Es sollte überhaupt keine Besatzung geben, betonte Naoum. Aber schon jetzt sei es wichtig, darauf hinzuwirken, dass die Israelis ihre Macht und Kontrolle so ausüben, dass die Menschen, die unter der Besatzung leben, ihre Würde behalten. "Das ist nicht einfach, aber das ist ihre Verantwortung."

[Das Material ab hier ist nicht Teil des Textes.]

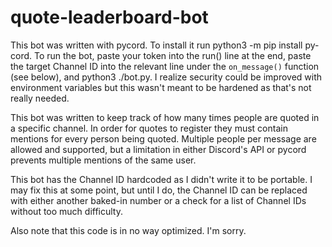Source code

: # quote-leaderboard-bot

This bot was written with pycord. To install it run python3 -m pip install py-cord. To run the bot, paste your token into the run() line at the end, paste the target Channel ID into the relevant line under the `on_message()` function (see below), and python3 ./bot.py. I realize security could be improved with environment variables but this wasn't meant to be hardened as that's not really needed.

This bot was written to keep track of how many times people are quoted in a specific channel. In order for quotes to register they must contain mentions for every person being quoted. Multiple people per message are allowed and supported, but a limitation in either Discord's API or pycord prevents multiple mentions of the same user.

This bot has the Channel ID hardcoded as I didn't write it to be portable. I may fix this at some point, but until I do, the Channel ID can be replaced with either another baked-in number or a check for a list of Channel IDs without too much difficulty.

Also note that this code is in no way optimized. I'm sorry.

Zur Diskussion darüber, ob man Israel als einen "Apartheidstaat" bezeichnen dürfe, sagte der Erzbischof: "Ich denke, man muss aufpassen, wie man etwas beschreibt und welche Terminologie man verwendet."

Dissens im Weltkirchenrat

Der Begriff werde mit der Apartheid in Südafrika in Verbindung gebracht, aber die Situation in Israel und Palästina sei nicht exakt dieselbe wie damals in Südafrika. "Als Christen sollten wir diese Ungerechtigkeiten ansprechen, aber wir sollten überlegen, auf welche Art und Weise. Denn es ist wichtig, einen offenen Kanal zu behalten, um im Gespräch zu bleiben und Brücken statt Mauern zu bauen."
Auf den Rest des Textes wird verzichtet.